Strengthening the hip abductors and extensors helps the tendons handle daily loads like walking, stairs, and standing, which can reduce pain on the outer hip and buttock.2 3 8

For proximal hamstring tendinopathy proximal hamstring tendinopathy (back thigh tendon issues) and sacroiliac joint pain, progressive tendon loading and lumbopelvic strengthening are key parts of care. These programs build capacity around the sit bone, hip, and pelvis, helping you sit, bend, and walk with less pain over time.4 5 11

The goal is not to stop moving completely, but to reduce painful positions, improve strength and control, and then slowly return to the activities that matter to you.

Effective exercises for buttock pain

Not every exercise is right for every person.
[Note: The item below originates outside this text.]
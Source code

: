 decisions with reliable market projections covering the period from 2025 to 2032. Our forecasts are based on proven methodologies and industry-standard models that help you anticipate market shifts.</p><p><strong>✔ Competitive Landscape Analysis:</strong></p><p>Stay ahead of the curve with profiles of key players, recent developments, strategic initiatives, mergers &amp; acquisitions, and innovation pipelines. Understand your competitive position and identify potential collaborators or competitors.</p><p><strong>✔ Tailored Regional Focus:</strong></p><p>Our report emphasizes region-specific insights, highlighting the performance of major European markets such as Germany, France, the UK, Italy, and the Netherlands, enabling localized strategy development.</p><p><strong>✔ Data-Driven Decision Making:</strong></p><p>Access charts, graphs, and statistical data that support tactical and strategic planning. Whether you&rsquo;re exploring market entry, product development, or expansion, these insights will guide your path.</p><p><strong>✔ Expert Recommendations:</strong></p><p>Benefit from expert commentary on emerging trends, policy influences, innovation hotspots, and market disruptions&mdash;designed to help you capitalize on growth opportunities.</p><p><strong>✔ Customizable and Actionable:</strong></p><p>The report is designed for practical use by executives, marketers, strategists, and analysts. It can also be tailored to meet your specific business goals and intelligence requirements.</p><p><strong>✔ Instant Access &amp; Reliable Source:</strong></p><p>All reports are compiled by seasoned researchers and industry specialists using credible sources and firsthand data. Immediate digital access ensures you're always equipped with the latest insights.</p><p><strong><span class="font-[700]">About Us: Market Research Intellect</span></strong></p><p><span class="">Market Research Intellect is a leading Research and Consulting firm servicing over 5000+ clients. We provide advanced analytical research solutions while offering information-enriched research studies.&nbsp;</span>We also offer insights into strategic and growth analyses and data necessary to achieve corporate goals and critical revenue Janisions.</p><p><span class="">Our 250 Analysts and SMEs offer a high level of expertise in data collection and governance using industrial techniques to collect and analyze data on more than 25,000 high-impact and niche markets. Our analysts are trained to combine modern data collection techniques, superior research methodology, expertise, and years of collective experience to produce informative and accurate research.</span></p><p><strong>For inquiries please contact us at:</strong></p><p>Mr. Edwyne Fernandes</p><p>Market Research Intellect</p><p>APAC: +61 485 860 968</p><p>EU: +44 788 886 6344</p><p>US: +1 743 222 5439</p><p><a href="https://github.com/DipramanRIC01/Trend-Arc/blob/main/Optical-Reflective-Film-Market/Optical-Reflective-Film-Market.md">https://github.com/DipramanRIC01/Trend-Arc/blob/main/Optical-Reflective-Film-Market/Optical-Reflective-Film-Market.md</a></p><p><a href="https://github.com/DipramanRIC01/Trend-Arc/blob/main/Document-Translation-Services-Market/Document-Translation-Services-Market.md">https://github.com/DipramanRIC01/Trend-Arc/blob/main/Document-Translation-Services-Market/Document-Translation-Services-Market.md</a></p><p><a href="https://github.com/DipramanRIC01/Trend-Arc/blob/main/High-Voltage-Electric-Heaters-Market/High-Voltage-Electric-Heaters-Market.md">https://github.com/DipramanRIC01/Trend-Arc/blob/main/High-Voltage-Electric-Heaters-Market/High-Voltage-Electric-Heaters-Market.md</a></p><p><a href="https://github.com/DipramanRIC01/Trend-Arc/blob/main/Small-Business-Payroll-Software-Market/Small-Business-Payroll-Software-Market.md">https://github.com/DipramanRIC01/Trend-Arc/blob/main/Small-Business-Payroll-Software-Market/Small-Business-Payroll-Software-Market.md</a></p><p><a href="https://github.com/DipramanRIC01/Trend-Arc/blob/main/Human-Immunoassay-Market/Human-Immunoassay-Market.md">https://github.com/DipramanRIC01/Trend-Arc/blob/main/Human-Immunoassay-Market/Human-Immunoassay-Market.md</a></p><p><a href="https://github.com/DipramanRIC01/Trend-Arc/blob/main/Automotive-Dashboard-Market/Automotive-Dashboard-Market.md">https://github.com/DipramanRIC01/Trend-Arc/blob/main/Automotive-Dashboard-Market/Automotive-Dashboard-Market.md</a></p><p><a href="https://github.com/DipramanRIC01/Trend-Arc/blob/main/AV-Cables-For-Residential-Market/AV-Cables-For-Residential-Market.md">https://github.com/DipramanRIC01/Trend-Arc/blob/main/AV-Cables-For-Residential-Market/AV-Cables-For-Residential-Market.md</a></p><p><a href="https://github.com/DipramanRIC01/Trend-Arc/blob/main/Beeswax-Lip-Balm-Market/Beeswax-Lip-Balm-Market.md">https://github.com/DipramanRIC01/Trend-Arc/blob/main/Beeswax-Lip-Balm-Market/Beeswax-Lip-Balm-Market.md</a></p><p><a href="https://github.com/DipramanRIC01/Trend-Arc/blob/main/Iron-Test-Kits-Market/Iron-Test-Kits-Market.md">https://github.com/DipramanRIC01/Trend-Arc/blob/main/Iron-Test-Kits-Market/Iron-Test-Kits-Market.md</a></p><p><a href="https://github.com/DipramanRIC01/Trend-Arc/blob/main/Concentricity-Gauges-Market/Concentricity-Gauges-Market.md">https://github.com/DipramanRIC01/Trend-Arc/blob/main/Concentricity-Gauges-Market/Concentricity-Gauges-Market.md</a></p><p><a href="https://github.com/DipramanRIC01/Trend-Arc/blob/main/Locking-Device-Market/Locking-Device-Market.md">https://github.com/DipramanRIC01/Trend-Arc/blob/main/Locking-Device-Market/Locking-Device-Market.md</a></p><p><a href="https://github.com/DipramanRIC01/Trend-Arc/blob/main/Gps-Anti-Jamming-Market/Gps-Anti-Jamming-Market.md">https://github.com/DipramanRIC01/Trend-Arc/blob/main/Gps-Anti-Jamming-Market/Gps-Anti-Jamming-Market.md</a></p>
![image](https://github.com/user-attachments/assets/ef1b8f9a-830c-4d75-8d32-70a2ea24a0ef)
If a movement causes sharp pain or new symptoms, stop and consult a medical provider.

These examples are commonly used for gluteal tendinopathy, proximal hamstring tendinopathy, and sacroiliac joint related buttock pain. Your own plan should be tailored by a clinician.

1. Side lying hip abduction

Why it helps: Strengthens the gluteus medius muscle on the side of the hip, which is often weak and irritated in gluteal tendinopathy and greater trochanteric pain syndrome.1 2 3

How to do it: Lie on your side with the sore hip on top and a pillow between your knees if needed. Bend the bottom leg for balance. Keep the top leg straight in line with your body and gently lift it toward the ceiling without rolling your pelvis back. Pause for 2 seconds, then lower slowly. Start with 2 sets of 8 to 12 repetitions, stopping if pain rises above a mild, tolerable level that settles by the next day.

2. Bridge

Why it helps: Strengthens the glutes and hamstrings near the sit bone, important in proximal hamstring tendinopathy and sacroiliac joint support. 4 5 11

How to do it: Lie on your back with your knees bent and feet hip width apart. Walk your feet a little farther away from your body so you feel the back of your thighs work more. Gently tighten your buttocks and press through your heels to lift your hips until your body forms a line from shoulders to knees. Hold for 3 to 5 seconds, then lower slowly. Start with 2 sets of 8 to 10 repetitions. If sitting is painful, this exercise can be a good starting point to load the tendon without compression.

3. Side lying clamshells

Why it helps: Targets the deep hip rotator and abductor muscles, which help control hip position and reduce strain on the outer hip and sacroiliac joint.2 3 5

How to do it: Lie on your side with your hips and knees bent and your heels together. Keep your feet touching and your pelvis still. Gently open the top knee like a clamshell, then close it slowly. Avoid rolling your body backward. Aim for 2 sets of 10 to 15 repetitions on the sore side. If this feels too easy, you can later add a light band around your knees, if your clinician agrees.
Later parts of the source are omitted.